Austin’s Okkervil River was playing the outdoor stage when I got there and then Brooklyn’s Twin Shadow was playing inside. Even though they’re on the 80s synth-pop bandwagon they manage to keep things fresh. TV on the Radio’s SxSW shows officially put an end to their two year hiatus and previewed their highly anticipated upcoming album “Nine Types of Light.”

Next up on the outdoor stage was Big Boi. Songs from his recent release had some traction, but whenever an OutKast song dropped the crowd became instantly lost their shit. He seemed unfazed by the shift in response and was just having a good time. A funny moment was when he invited a sea of hipster girls to the stage to shake it with his ATL crew.

That eve the rumor mill about surprise shows was alive and well. Kayne, Jay Z, and Justin Timberlake were breathily being mentioned around town. The conundrum became one of whether to chase those dragons or stick with what was confirmed. After briefly checking out the Red Bull Freestyle DJ contest I decided on the latter approach.

The globetrotting Nat Geo showcase at Habana Bar was stellar. I walked in as the legendary queen of Malian desert rock Khaira Arby was rocking the house. A protege of Ali Farka Toure, her voice remains a powerful beacon of Mali’s enchanting soundscape even after decades on the scene.

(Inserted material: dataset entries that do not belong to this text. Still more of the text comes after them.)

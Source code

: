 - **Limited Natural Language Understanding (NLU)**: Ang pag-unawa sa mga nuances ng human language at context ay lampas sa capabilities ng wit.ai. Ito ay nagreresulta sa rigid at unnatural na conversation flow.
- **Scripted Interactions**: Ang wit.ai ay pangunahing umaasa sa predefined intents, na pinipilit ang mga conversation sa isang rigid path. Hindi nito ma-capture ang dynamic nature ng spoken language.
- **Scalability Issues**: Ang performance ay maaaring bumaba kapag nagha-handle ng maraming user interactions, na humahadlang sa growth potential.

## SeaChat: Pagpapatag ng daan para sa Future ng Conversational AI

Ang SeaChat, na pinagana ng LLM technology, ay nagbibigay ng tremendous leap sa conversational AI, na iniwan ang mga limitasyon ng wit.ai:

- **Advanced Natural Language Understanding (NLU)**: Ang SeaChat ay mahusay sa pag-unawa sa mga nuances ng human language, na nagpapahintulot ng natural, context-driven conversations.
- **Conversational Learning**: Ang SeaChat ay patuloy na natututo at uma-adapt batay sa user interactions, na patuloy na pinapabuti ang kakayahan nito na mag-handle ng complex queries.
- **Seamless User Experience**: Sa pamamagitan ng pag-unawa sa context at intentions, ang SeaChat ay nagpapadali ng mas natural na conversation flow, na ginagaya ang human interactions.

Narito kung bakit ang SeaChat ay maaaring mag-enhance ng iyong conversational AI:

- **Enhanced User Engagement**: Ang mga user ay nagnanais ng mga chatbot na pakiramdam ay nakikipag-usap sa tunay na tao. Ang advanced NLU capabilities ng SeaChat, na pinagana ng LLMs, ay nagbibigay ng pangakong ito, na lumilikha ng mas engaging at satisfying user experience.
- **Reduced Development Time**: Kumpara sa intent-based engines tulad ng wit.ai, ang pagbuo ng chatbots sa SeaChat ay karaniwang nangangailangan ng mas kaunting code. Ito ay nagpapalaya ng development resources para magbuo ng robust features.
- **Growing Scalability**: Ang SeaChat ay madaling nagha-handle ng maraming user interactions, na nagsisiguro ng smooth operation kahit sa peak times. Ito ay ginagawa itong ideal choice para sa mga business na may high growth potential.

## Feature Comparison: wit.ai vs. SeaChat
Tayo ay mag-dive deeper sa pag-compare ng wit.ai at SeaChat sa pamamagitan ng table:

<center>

Up next was Brooklyn’s Sway Machinery and then Aussie roots-reggae group Blue King Brown. The space started to get really packed for the closing act of Austin’s own Grupo Fantasma. The recent Grammy winning group marched the crowd through the paces of super tight cumbia, salsa, and funk grooves while experimenting with heavier psych rock influences. I enthusiastically made it through about half their set until my feet cried uncle. Call it SxSW Syndrome… the feet are the first to go.

I made my way through the sloppy 6th Street madness, dodging puddles of sick and teenage lotharios on the way to my bike and then home.